After receiving formal training through school or the military, job applicants can apply directly at local offices of telecommunications companies or smaller wireless service providers. Colleges and technical schools usually provide career development services to help students find jobs. Many positions in this field are posted on Internet job and career Web sites, including those maintained by telecommunications companies.

Advancement Possibilities and Employment Outlook

Once they are on the job, wireless communications technicians can advance to positions in service management or as business administrators. Some technicians may become "troubleshooters" who specialize in specific equipment and help other technicians deal with specific types of problems. Technicians with an entrepreneurial bent may start their own businesses that provide technical service and support.
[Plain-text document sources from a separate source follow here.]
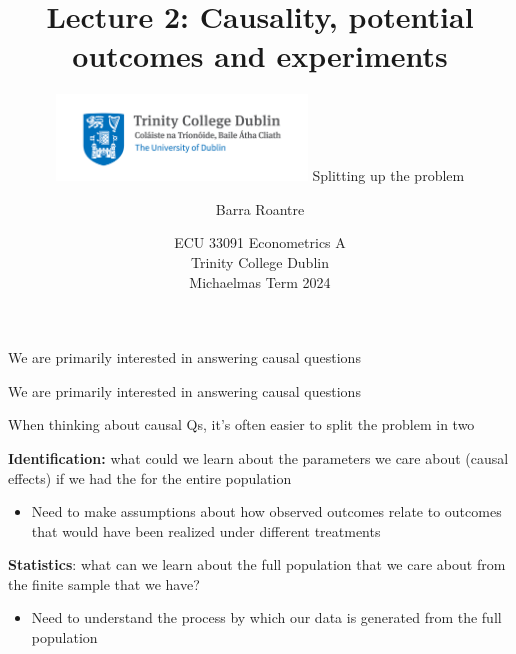 \documentclass[11pt,english]{beamer}
\subtitle{
    \includegraphics[width=0.50\textwidth]{TCDlogo.jpg}
}
\newenvironment{wideitemize}{\itemize\addtolength{\itemsep}{10pt}}{\enditemize}
\begin{document}
\begin{frame}[noframenumbering]{}
\vspace{0.5cm}
\title[]{Lecture 2: Causality, potential outcomes and experiments}
\author{Barra Roantre}
\date{ECU 33091 Econometrics A \\ Trinity College Dublin \\ Michaelmas Term 2024} 
\titlepage {\small{}\ }\thispagestyle{empty} \vspace{-30pt}

\end{frame}
 

\begin{frame}{We are primarily interested in answering causal questions}



\end{frame}


\begin{frame}{We are primarily interested in answering causal questions}

\subtitle{Splitting up the problem}
	\begin{wideitemize}
		
		\item
		When thinking about causal Qs, it's often easier to split the problem in two
		
		\item
		\textbf{Identification:} what could we learn about the parameters we care about (causal effects) if we had the  for the entire population
		\begin{itemize}
			\item 
			Need to make assumptions about how observed outcomes relate to outcomes that would have been realized under different treatments
		\end{itemize}
		
		\item
		\textbf{Statistics}: what can we learn about the full population that we care about from the finite sample that we have?
			\begin{itemize}
				\item 
				Need to understand the process by which our data is generated from the full population
			\end{itemize} 	
		
	\end{wideitemize}	
	
\end{frame}
\end{document}
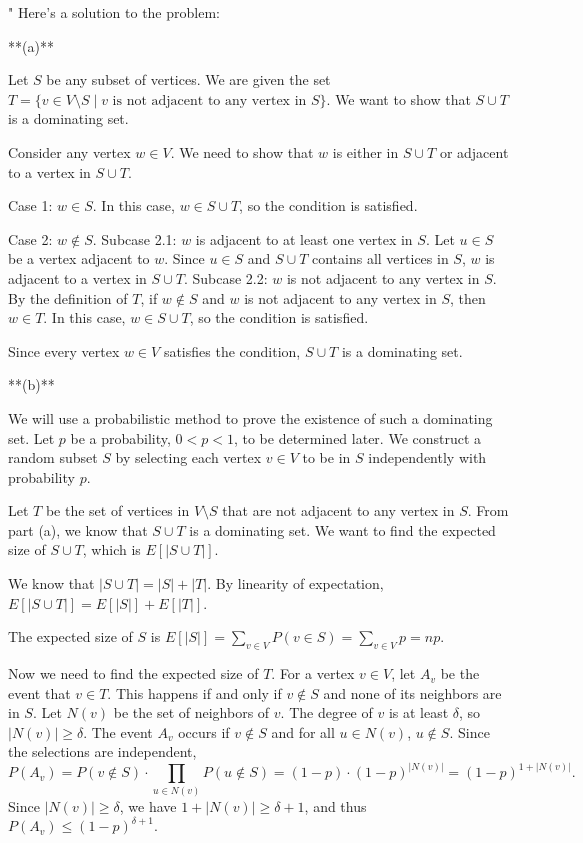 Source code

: \begin{enumerate}
\begin{shaded}
"
Here's a solution to the problem:

**(a)**

Let $S$ be any subset of vertices. We are given the set $T = \{v \in V \setminus S \mid v \text{ is not adjacent to any vertex in } S\}$. We want to show that $S \cup T$ is a dominating set.

Consider any vertex $w \in V$. We need to show that $w$ is either in $S \cup T$ or adjacent to a vertex in $S \cup T$.

Case 1: $w \in S$. In this case, $w \in S \cup T$, so the condition is satisfied.

Case 2: $w \notin S$.
   Subcase 2.1: $w$ is adjacent to at least one vertex in $S$. Let $u \in S$ be a vertex adjacent to $w$. Since $u \in S$ and $S \cup T$ contains all vertices in $S$, $w$ is adjacent to a vertex in $S \cup T$.
   Subcase 2.2: $w$ is not adjacent to any vertex in $S$. By the definition of $T$, if $w \notin S$ and $w$ is not adjacent to any vertex in $S$, then $w \in T$. In this case, $w \in S \cup T$, so the condition is satisfied.

Since every vertex $w \in V$ satisfies the condition, $S \cup T$ is a dominating set.

**(b)**

We will use a probabilistic method to prove the existence of such a dominating set. Let $p$ be a probability, $0 < p < 1$, to be determined later. We construct a random subset $S$ by selecting each vertex $v \in V$ to be in $S$ independently with probability $p$.

Let $T$ be the set of vertices in $V \setminus S$ that are not adjacent to any vertex in $S$. From part (a), we know that $S \cup T$ is a dominating set. We want to find the expected size of $S \cup T$, which is $E[|S \cup T|]$.

We know that $|S \cup T| = |S| + |T|$. By linearity of expectation, $E[|S \cup T|] = E[|S|] + E[|T|]$.

The expected size of $S$ is $E[|S|] = \sum_{v \in V} P(v \in S) = \sum_{v \in V} p = np$.

Now we need to find the expected size of $T$. For a vertex $v \in V$, let $A_v$ be the event that $v \in T$. This happens if and only if $v \notin S$ and none of its neighbors are in $S$. Let $N(v)$ be the set of neighbors of $v$. The degree of $v$ is at least $\delta$, so $|N(v)| \ge \delta$. The event $A_v$ occurs if $v \notin S$ and for all $u \in N(v)$, $u \notin S$. Since the selections are independent,
$$P(A_v) = P(v \notin S) \cdot \prod_{u \in N(v)} P(u \notin S) = (1-p) \cdot (1-p)^{|N(v)|} = (1-p)^{1 + |N(v)|}.$$
Since $|N(v)| \ge \delta$, we have $1 + |N(v)| \ge \delta + 1$, and thus $P(A_v) \le (1-p)^{\delta+1}$.


\end{shaded}
\end{enumerate}
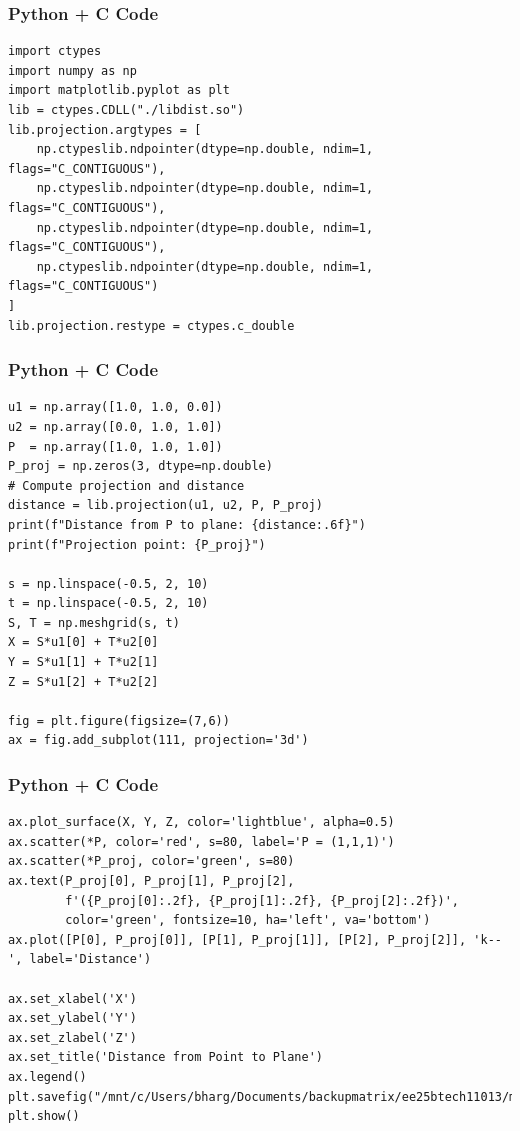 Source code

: \documentclass{beamer}
\begin{document}
\begin{frame}[fragile]
    \frametitle{Python + C Code}
    \begin{lstlisting}
import ctypes
import numpy as np
import matplotlib.pyplot as plt
lib = ctypes.CDLL("./libdist.so")
lib.projection.argtypes = [
    np.ctypeslib.ndpointer(dtype=np.double, ndim=1, flags="C_CONTIGUOUS"),
    np.ctypeslib.ndpointer(dtype=np.double, ndim=1, flags="C_CONTIGUOUS"),
    np.ctypeslib.ndpointer(dtype=np.double, ndim=1, flags="C_CONTIGUOUS"),
    np.ctypeslib.ndpointer(dtype=np.double, ndim=1, flags="C_CONTIGUOUS")
]
lib.projection.restype = ctypes.c_double

    \end{lstlisting}
\end{frame}
\begin{frame}[fragile]
    \frametitle{Python + C Code}
    \begin{lstlisting}
u1 = np.array([1.0, 1.0, 0.0])
u2 = np.array([0.0, 1.0, 1.0])
P  = np.array([1.0, 1.0, 1.0])
P_proj = np.zeros(3, dtype=np.double)
# Compute projection and distance
distance = lib.projection(u1, u2, P, P_proj)
print(f"Distance from P to plane: {distance:.6f}")
print(f"Projection point: {P_proj}")

s = np.linspace(-0.5, 2, 10)
t = np.linspace(-0.5, 2, 10)
S, T = np.meshgrid(s, t)
X = S*u1[0] + T*u2[0]
Y = S*u1[1] + T*u2[1]
Z = S*u1[2] + T*u2[2]

fig = plt.figure(figsize=(7,6))
ax = fig.add_subplot(111, projection='3d')

    \end{lstlisting}
\end{frame}
\begin{frame}[fragile]
    \frametitle{Python + C Code}
    \begin{lstlisting}
ax.plot_surface(X, Y, Z, color='lightblue', alpha=0.5)
ax.scatter(*P, color='red', s=80, label='P = (1,1,1)')
ax.scatter(*P_proj, color='green', s=80)
ax.text(P_proj[0], P_proj[1], P_proj[2],
        f'({P_proj[0]:.2f}, {P_proj[1]:.2f}, {P_proj[2]:.2f})',
        color='green', fontsize=10, ha='left', va='bottom')
ax.plot([P[0], P_proj[0]], [P[1], P_proj[1]], [P[2], P_proj[2]], 'k--', label='Distance')

ax.set_xlabel('X')
ax.set_ylabel('Y')
ax.set_zlabel('Z')
ax.set_title('Distance from Point to Plane')
ax.legend()
plt.savefig("/mnt/c/Users/bharg/Documents/backupmatrix/ee25btech11013/matgeo/12.547/figs/Figure_1.png")
plt.show()
    \end{lstlisting}
\end{frame}
\end{document}
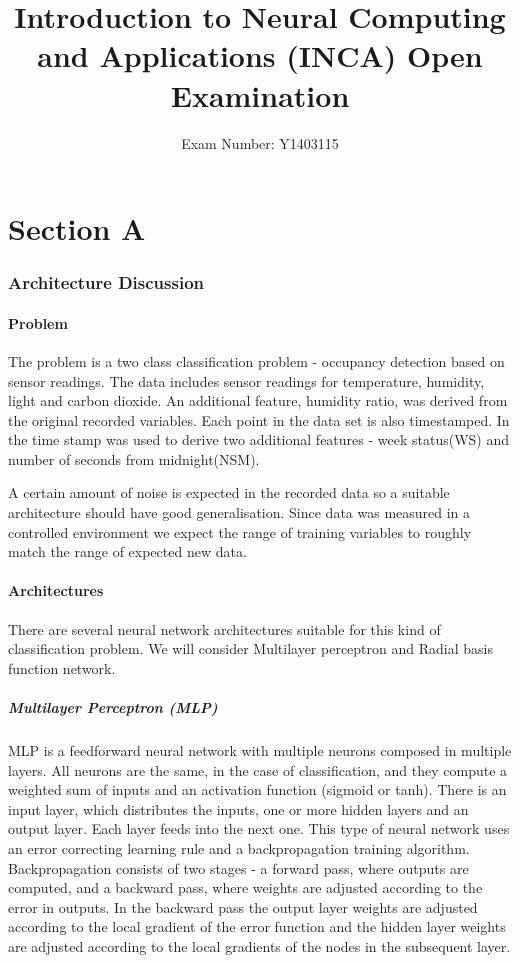 \documentclass[a4paper, 11pt]{article}
\begin{document}
\title{\vspace{-1.0cm}Introduction to Neural Computing and Applications (INCA)
Open Examination}
\author{Exam Number: Y1403115}
\date{\vspace{-0.5cm}}
\maketitle


\part*{Section A}
\section{Architecture Discussion}

\subsection{Problem}
The problem is a two class classification problem - occupancy detection based on sensor readings. The data includes sensor readings for temperature, humidity, light and carbon dioxide. An additional feature, humidity ratio, was derived from the original recorded variables. Each point in the data set is also timestamped. In \cite{Candanedo2016} the time stamp was used to derive two additional features - week status(WS) and number of seconds from midnight(NSM).

A certain amount of noise is expected in the recorded data so a suitable architecture should have good generalisation. Since data was measured in a controlled environment we expect the range of training variables to roughly match the range of expected new data.

\subsection{Architectures}
There are several neural network architectures suitable for this kind of classification problem. We will consider Multilayer perceptron and Radial basis function network. 
\subsubsection{Multilayer Perceptron (MLP)}
MLP is a feedforward neural network with multiple neurons composed in multiple layers. All neurons are the same, in the case of classification, and they compute a weighted sum of inputs and an activation function (sigmoid or tanh). There is an input layer, which distributes the inputs, one or more hidden layers and an output layer. Each layer feeds into the next one. This type of neural network uses an error correcting learning rule and a backpropagation training algorithm. Backpropagation consists of two stages - a forward pass, where outputs are computed, and a backward pass, where weights are adjusted according to the error in outputs. In the backward pass the output layer weights are adjusted according to the local gradient of the error function and the hidden layer weights are adjusted according to the local gradients of the nodes in the subsequent layer. 
\end{document}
Wireless communications technicians are expected to be in great demand as the wireless industry grows and more telecommunications businesses compete for wireless consumers.

Working Conditions

Bench technicians generally work in clean, well-lighted, air-conditioned surroundings. They may work in stores or electronics repair workshops.

Field technicians face a variety of working conditions, including working outdoors in bad weather and working on ladders or on telephone poles. In addition, technicians may work shifts, including weekends and holidays, to repair and maintain wireless networks.

Earnings and Benefits

Salaries for wireless communications technicians increase with experience and training. Entry-level technicians employed by a telecommunications company may earn up to $35,000 per year. Mid-level technicians earn between $40,000 and $45,000 per year, whereas top technicians may earn an annual salary between $45,000 and $60,000.

Where to Go for More Information

Information Technology and Telecommunications Association
74 New Montgomery St., Ste. 230
San Francisco, CA 94105-3411
(415) 777-4647

Telecommunications Industry Association
2500 Wilson Blvd., Ste. 300
Arlington, VA 22201
(703) 907-7700

Wireless Communications Association International
1333 H St. NW, Ste. 700 W
Washington, DC 20005
(202) 452-7823

Wireless communications technicians generally receive benefits packages that include paid vacations and sick leave, health and life insurance, and retirement plans. Many employers also offer bonuses as incentives for meeting customer service goals.